==== Data for this task ====

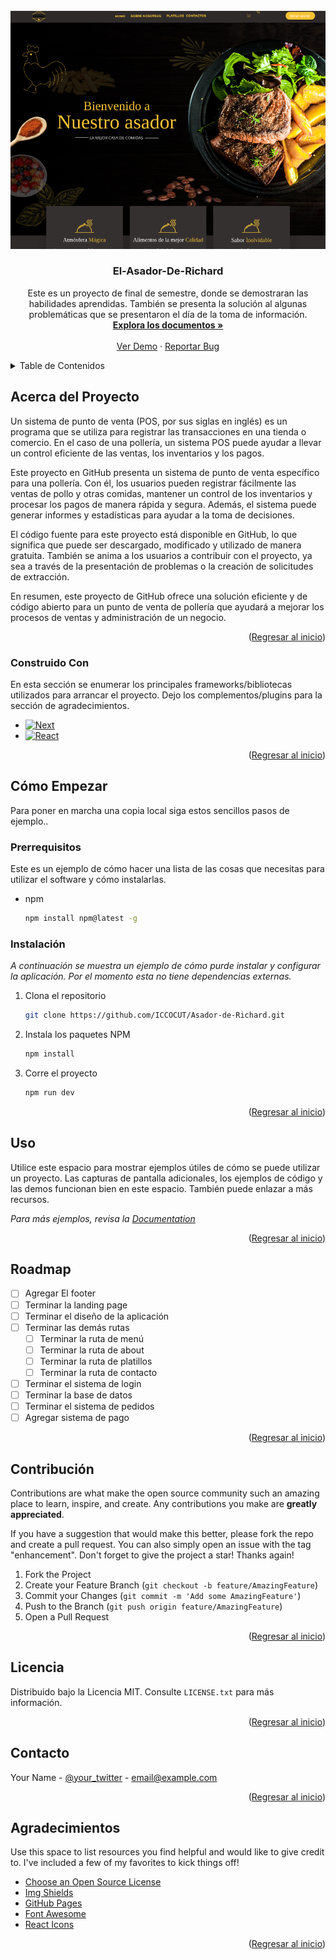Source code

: <!-- Improved compatibility of back to top link: See: https://github.com/othneildrew/Best-README-Template/pull/73 -->

<!-- PROJECT LOGO -->
<br />
<div align="center">
  <a href="https://www.elasadorderichard.live/">
    <img id="readme-top" src="ProjectPreview.png" alt="Logo" >
  </a>

  <h3 name="readme-top" align="center">El-Asador-De-Richard</h3>
  <p align="center">
    Este es un proyecto de final de semestre, donde se demostraran las habilidades aprendidas. También se presenta la solución al algunas problemáticas que se presentaron el día de la toma de información.
    <br />
    <a href="https://github.com/"><strong>Explora los documentos »</strong></a>
    <br />
    <br />
    <a href="https://www.elasadorderichard.live/">Ver Demo</a>
    ·
    <a href="https://github.com/ICCOCUT/Asador-de-Richard/issues">Reportar Bug</a>
  </p>
</div>

<!-- TABLE OF CONTENTS -->
<details>
  <summary>Table de Contenidos</summary>
  <ol>
    <li>
      <a href="#acerca-del-proyecto">Acerca del Proyecto</a>
      <ul>
        <li><a href="#construido-con">Construido Con</a></li>
      </ul>
    </li>
    <li>
      <a href="#cómo-empezar">Cómo Empezar</a>
      <ul>
        <li><a href="#prerrequisitos">Prerrequisitos</a></li>
        <li><a href="#instalación">Instalación</a></li>
      </ul>
    </li>
    <li><a href="#uso">Uso</a></li>
    <li><a href="#roadmap">Roadmap</a></li>
    <li><a href="#contribución">Contribución</a></li>
    <li><a href="#licencia">Licencia</a></li>
    <li><a href="#contacto">Contacto</a></li>
    <li><a href="#agradecimientos">Agradecimientos</a></li>
  </ol>
</details>

<!-- ABOUT THE PROJECT -->

## Acerca del Proyecto

Un sistema de punto de venta (POS, por sus siglas en inglés) es un programa que se utiliza para registrar las transacciones en una tienda o comercio. En el caso de una pollería, un sistema POS puede ayudar a llevar un control eficiente de las ventas, los inventarios y los pagos.

Este proyecto en GitHub presenta un sistema de punto de venta específico para una pollería. Con él, los usuarios pueden registrar fácilmente las ventas de pollo y otras comidas, mantener un control de los inventarios y procesar los pagos de manera rápida y segura. Además, el sistema puede generar informes y estadísticas para ayudar a la toma de decisiones.

El código fuente para este proyecto está disponible en GitHub, lo que significa que puede ser descargado, modificado y utilizado de manera gratuita. También se anima a los usuarios a contribuir con el proyecto, ya sea a través de la presentación de problemas o la creación de solicitudes de extracción.

En resumen, este proyecto de GitHub ofrece una solución eficiente y de código abierto para un punto de venta de pollería que ayudará a mejorar los procesos de ventas y administración de un negocio.

<p align="right">(<a href="#readme-top">Regresar al inicio</a>)</p>

### Construido Con

En esta sección se enumerar los principales frameworks/bibliotecas utilizados para arrancar el proyecto. Dejo los complementos/plugins para la sección de agradecimientos.

- [![Next][next.js]][next-url]
- [![React][react.js]][react-url]

<p align="right">(<a href="#readme-top">Regresar al inicio</a>)</p>

<!-- GETTING STARTED -->

## Cómo Empezar

Para poner en marcha una copia local siga estos sencillos pasos de ejemplo..

### Prerrequisitos

Este es un ejemplo de cómo hacer una lista de las cosas que necesitas para utilizar el software y cómo instalarlas.

- npm
  ```sh
  npm install npm@latest -g
  ```

### Instalación

_A continuación se muestra un ejemplo de cómo purde instalar y configurar la aplicación. Por el momento esta no tiene dependencias externas._

1. Clona el repositorio
   ```sh
   git clone https://github.com/ICCOCUT/Asador-de-Richard.git
   ```
2. Instala los paquetes NPM
   ```sh
   npm install
   ```
3. Corre el proyecto
   ```sh
   npm run dev
   ```

<p align="right">(<a href="#readme-top">Regresar al inicio</a>)</p>

<!-- USAGE EXAMPLES -->

## Uso

Utilice este espacio para mostrar ejemplos útiles de cómo se puede utilizar un proyecto. Las capturas de pantalla adicionales, los ejemplos de código y las demos funcionan bien en este espacio. También puede enlazar a más recursos.

_Para más ejemplos, revisa la [Documentation](https://example.com)_

<p align="right">(<a href="#readme-top">Regresar al inicio</a>)</p>

<!-- ROADMAP -->

## Roadmap

- [ ] Agregar El footer
- [ ] Terminar la landing page
- [ ] Terminar el diseño de la aplicación
- [ ] Terminar las demás rutas
  - [ ] Terminar la ruta de menú
  - [ ] Terminar la ruta de about
  - [ ] Terminar la ruta de platillos
  - [ ] Terminar la ruta de contacto
- [ ] Terminar el sistema de login
- [ ] Terminar la base de datos
- [ ] Terminar el sistema de pedidos
- [ ] Agregar sistema de pago

<p align="right">(<a href="#readme-top">Regresar al inicio</a>)</p>

<!-- CONTRIBUTING -->

## Contribución

Contributions are what make the open source community such an amazing place to learn, inspire, and create. Any contributions you make are **greatly appreciated**.

If you have a suggestion that would make this better, please fork the repo and create a pull request. You can also simply open an issue with the tag "enhancement".
Don't forget to give the project a star! Thanks again!

1. Fork the Project
2. Create your Feature Branch (`git checkout -b feature/AmazingFeature`)
3. Commit your Changes (`git commit -m 'Add some AmazingFeature'`)
4. Push to the Branch (`git push origin feature/AmazingFeature`)
5. Open a Pull Request

<p align="right">(<a href="#readme-top">Regresar al inicio</a>)</p>

<!-- LICENSE -->

## Licencia

Distribuido bajo la Licencia MIT. Consulte `LICENSE.txt` para más información.

<p align="right">(<a href="#readme-top">Regresar al inicio</a>)</p>

<!-- CONTACT -->

## Contacto

Your Name - [@your_twitter](https://twitter.com/your_username) - email@example.com

<p align="right">(<a href="#readme-top">Regresar al inicio</a>)</p>

<!-- ACKNOWLEDGMENTS -->

## Agradecimientos

Use this space to list resources you find helpful and would like to give credit to. I've included a few of my favorites to kick things off!

- [Choose an Open Source License](https://choosealicense.com)
- [Img Shields](https://shields.io)
- [GitHub Pages](https://pages.github.com)
- [Font Awesome](https://fontawesome.com)
- [React Icons](https://react-icons.github.io/react-icons/search)

<p align="right">(<a href="#readme-top">Regresar al inicio</a>)</p>

<!-- MARKDOWN LINKS & IMAGES -->
<!-- https://www.markdownguide.org/basic-syntax/#reference-style-links -->

[next.js]: https://img.shields.io/badge/next.js-000000?style=for-the-badge&logo=nextdotjs&logoColor=white
[next-url]: https://nextjs.org/
[react.js]: https://img.shields.io/badge/React-20232A?style=for-the-badge&logo=react&logoColor=61DAFB
[react-url]: https://reactjs.org/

====

Every line in the data above that includes the word "Branch" should be copied.

2. Create your Feature Branch (`git checkout -b feature/AmazingFeature`)
4. Push to the Branch (`git push origin feature/AmazingFeature`)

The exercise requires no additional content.